In conferenza stampa ricostruite le fasi di indagine che hanno portato all'operazione Atto quarto

A Reggio Calabria una grossa fetta dell’imprenditoria era divisa in due. C’era chi aveva scelto di mettersi a disposizione della cosca Libri e chi, invece, aveva deciso di stare con lo Stato e denunciare le vessazioni patite.

C’è anche questo spaccato nelle carte dell’inchiesta Atto quarto, portata a compimento all’alba di oggi dalla Squadra mobile di Reggio Calabria con il coordinamento della Direzione distrettuale antimafia reggina, che ha portato in carcere diversi soggetti ritenuti appartenenti alle cosche Libri e De Stefano-Tegano, nonché al sequestro di diverse società e alla contestazione del reato di concorso esterno in associazione mafiosa agli imprenditori finiti sotto la lente d’ingrandimento degli uomini di Bruno Megale e Alfonso Iadevaia.

“Diversi imprenditori reggini - ha detto il questore Bruno Megale - erano funzionali agli interessi delle cosche. La loro attività si è arricchita grazie a questo rapporto.
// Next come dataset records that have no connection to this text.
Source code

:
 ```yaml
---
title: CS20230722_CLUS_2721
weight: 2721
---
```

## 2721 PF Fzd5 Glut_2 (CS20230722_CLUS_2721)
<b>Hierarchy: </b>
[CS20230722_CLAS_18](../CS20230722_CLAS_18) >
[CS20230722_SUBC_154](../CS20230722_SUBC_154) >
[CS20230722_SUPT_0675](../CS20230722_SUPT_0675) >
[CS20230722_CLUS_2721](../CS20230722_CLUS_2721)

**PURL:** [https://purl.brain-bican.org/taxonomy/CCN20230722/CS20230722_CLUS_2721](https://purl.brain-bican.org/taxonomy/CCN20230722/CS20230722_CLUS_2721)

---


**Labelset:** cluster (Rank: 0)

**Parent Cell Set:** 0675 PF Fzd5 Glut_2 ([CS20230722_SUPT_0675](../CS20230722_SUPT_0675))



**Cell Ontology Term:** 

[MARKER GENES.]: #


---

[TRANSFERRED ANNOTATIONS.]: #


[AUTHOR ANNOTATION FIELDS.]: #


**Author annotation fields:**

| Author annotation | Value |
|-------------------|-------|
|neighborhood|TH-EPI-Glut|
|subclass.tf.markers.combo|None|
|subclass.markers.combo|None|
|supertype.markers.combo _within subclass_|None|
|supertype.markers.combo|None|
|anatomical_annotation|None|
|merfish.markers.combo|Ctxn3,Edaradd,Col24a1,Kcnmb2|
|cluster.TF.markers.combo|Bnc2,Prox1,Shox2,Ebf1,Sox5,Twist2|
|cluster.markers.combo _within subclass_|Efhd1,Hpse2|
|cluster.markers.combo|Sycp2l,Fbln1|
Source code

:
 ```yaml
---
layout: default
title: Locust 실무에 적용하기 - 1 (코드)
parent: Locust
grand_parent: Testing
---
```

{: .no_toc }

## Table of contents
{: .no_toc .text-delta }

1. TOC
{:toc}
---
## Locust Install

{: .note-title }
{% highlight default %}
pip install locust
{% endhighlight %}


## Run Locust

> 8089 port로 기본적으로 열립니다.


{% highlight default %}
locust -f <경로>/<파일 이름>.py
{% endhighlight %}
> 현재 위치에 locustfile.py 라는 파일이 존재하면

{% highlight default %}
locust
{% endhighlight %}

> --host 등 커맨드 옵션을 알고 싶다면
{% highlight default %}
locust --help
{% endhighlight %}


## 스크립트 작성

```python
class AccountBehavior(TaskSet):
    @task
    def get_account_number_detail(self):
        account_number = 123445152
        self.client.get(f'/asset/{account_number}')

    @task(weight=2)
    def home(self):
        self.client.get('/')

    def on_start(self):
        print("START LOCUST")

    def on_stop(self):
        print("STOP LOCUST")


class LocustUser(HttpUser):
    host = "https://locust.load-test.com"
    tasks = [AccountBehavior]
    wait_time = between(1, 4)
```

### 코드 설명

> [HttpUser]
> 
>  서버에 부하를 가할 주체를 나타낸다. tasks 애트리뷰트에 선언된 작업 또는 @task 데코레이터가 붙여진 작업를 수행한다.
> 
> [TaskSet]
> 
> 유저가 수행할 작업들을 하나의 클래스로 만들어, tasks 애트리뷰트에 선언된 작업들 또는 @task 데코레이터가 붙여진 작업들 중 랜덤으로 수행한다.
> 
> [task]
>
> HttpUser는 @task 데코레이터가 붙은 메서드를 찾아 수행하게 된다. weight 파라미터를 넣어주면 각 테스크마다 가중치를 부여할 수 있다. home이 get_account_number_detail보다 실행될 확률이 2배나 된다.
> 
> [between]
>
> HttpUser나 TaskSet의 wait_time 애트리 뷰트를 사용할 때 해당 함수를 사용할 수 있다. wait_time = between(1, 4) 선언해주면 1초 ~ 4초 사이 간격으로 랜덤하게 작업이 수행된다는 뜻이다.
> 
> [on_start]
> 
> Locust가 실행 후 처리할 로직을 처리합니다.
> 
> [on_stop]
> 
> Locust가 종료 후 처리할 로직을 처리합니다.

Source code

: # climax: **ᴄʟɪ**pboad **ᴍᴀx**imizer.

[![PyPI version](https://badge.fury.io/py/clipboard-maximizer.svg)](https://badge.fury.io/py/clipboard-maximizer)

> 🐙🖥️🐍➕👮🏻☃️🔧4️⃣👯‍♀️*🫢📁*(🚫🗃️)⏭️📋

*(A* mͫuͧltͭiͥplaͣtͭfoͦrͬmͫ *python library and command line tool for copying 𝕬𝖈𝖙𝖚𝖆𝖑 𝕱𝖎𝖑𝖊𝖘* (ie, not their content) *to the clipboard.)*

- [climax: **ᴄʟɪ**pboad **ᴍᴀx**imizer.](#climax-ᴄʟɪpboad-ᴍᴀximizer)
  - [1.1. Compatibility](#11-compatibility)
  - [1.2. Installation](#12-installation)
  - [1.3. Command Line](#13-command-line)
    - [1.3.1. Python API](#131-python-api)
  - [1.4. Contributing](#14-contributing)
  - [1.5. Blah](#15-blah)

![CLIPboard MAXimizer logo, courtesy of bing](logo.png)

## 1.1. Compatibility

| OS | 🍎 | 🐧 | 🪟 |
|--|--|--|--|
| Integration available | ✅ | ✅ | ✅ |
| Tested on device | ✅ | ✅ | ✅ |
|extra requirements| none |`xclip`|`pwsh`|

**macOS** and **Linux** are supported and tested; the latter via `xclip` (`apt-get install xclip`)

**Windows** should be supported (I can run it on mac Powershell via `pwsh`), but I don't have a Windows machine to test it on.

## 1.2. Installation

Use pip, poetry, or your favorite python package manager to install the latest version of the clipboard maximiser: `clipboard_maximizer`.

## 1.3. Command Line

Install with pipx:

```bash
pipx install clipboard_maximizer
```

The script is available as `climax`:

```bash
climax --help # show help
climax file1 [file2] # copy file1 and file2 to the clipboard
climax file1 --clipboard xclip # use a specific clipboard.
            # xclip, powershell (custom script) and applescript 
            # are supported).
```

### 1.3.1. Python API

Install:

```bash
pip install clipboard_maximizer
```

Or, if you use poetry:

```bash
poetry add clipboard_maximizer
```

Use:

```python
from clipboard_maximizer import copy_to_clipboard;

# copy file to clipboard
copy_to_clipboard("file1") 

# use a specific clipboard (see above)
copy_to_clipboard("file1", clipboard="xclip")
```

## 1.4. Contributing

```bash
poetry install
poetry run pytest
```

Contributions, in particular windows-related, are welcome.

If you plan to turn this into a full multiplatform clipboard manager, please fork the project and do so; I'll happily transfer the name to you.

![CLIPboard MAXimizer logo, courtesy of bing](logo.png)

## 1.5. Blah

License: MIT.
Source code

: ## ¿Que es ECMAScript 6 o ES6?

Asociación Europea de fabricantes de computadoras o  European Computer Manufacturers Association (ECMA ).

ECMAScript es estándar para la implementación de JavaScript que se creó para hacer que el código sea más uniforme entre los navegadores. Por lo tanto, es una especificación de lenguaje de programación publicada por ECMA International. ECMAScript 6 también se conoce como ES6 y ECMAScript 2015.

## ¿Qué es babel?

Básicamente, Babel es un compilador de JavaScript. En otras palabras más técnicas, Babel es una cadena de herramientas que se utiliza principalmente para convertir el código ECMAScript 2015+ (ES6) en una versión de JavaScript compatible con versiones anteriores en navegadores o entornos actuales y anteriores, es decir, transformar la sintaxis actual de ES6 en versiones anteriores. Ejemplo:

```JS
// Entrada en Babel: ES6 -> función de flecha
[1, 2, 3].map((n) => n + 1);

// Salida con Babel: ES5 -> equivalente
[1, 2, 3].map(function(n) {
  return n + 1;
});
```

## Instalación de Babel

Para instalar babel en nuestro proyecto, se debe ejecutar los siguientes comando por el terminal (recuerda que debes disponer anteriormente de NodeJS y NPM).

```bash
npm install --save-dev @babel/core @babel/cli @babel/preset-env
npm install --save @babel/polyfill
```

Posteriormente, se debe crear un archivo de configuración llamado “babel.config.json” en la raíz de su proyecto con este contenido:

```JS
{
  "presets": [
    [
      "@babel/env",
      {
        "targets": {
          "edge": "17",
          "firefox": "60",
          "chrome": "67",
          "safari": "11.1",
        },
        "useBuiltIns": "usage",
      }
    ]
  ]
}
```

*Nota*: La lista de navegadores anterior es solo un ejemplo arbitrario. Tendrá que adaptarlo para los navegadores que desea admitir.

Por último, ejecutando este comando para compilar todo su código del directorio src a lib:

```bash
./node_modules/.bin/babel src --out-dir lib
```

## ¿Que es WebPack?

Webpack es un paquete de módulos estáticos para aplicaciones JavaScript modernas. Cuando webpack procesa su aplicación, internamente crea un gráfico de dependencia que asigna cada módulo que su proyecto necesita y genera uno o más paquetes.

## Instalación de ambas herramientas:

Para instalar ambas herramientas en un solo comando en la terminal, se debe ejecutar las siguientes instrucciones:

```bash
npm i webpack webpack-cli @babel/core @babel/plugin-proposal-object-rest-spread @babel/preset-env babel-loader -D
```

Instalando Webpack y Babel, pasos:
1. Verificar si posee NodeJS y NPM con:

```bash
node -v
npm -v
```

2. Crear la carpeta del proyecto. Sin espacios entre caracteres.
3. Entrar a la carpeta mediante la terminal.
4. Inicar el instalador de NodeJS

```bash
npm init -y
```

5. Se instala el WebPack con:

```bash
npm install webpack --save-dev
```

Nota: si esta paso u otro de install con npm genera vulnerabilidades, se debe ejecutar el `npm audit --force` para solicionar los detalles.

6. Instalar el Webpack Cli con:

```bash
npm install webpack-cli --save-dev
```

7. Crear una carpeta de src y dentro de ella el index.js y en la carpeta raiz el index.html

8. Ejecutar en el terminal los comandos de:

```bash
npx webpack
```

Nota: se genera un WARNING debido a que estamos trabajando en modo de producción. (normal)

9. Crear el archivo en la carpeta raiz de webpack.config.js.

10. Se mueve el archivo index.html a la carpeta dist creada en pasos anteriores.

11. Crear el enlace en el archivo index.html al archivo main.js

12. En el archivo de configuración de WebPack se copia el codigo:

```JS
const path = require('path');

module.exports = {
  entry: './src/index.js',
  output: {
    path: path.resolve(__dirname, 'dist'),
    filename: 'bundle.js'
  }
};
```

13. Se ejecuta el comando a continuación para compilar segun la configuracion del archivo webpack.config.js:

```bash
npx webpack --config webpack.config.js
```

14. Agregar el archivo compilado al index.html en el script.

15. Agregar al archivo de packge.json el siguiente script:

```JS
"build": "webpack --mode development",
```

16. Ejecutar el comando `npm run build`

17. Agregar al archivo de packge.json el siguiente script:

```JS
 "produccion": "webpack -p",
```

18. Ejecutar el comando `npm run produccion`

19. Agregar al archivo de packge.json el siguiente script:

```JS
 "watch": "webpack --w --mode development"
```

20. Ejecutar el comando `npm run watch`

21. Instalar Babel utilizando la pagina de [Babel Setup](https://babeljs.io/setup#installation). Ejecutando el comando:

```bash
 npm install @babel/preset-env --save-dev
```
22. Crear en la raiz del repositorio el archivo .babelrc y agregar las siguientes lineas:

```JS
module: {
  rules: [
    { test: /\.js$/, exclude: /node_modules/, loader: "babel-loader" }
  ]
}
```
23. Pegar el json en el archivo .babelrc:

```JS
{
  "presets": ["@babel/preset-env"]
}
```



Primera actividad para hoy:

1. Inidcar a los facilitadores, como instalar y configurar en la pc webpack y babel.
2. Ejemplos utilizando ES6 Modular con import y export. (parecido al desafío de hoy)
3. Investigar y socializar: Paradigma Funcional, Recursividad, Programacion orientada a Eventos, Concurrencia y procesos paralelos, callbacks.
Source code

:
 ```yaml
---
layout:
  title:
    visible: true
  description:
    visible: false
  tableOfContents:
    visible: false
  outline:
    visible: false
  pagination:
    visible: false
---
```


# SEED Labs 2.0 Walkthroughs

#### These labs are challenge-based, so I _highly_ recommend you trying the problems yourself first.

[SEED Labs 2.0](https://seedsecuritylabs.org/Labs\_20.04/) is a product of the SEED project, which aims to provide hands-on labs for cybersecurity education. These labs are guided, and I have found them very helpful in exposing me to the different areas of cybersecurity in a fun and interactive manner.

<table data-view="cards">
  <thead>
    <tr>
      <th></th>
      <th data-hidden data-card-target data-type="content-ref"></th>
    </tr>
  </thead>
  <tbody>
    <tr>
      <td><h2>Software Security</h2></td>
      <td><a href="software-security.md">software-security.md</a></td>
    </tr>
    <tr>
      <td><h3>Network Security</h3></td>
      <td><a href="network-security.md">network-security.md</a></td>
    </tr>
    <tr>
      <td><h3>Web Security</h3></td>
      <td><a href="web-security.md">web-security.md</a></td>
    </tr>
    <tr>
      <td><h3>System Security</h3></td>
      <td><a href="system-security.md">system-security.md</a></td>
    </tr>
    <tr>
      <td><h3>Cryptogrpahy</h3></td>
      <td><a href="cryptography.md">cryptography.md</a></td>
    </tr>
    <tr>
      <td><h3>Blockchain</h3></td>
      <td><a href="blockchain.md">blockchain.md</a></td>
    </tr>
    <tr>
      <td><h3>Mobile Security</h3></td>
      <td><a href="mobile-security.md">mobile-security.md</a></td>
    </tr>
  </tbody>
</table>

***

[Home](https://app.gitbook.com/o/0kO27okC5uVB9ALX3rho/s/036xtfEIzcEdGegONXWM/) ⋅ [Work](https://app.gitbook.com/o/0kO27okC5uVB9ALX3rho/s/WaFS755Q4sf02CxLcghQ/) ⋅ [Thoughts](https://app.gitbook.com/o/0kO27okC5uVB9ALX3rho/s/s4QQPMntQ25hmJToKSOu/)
Dall’altra parte, però, abbiamo registrato la collaborazione di tanti imprenditori che hanno scelto di denunciare le pressioni estorsive patite”.

Le estorsioni, insieme al traffico di droga, rappresentano una delle attività criminali maggiormente redditizie per la ‘ndrangheta. Tanto che i capi delle cosche, ristretti in carcere, non hanno mai smesso di seguire l’attività posta in essere dai sodali del gruppo per crescere economicamente e militarmente non solo a Reggio Calabria.

Durante l’indagine Atto quarto, infatti, gli investigatori della Squadra mobile hanno verificato come una delle persone arrestate avesse a disposizione diversi telefoni cellulari per indirizzare, dal carcere, le attività della cosca.

“Il soggetto attenzionato - ha detto il procuratore Giovanni Bombardieri in conferenza stampa - riuscita a condurre le attività della cosca nonostante il suo stato di detenzione, e questo proprio mentre entrava in vigore la riforma che prevedeva forti restrizioni e controlli finalizzati a impedire l’introduzione degli apparecchi telefonici nelle case circondariali. Ma, nonostante questo,  il soggetto indagato aveva a disposizione numerosi telefoni, portati in carcere dai suoi familiari, e riusciva a mantenere i rapporti con la cosca”.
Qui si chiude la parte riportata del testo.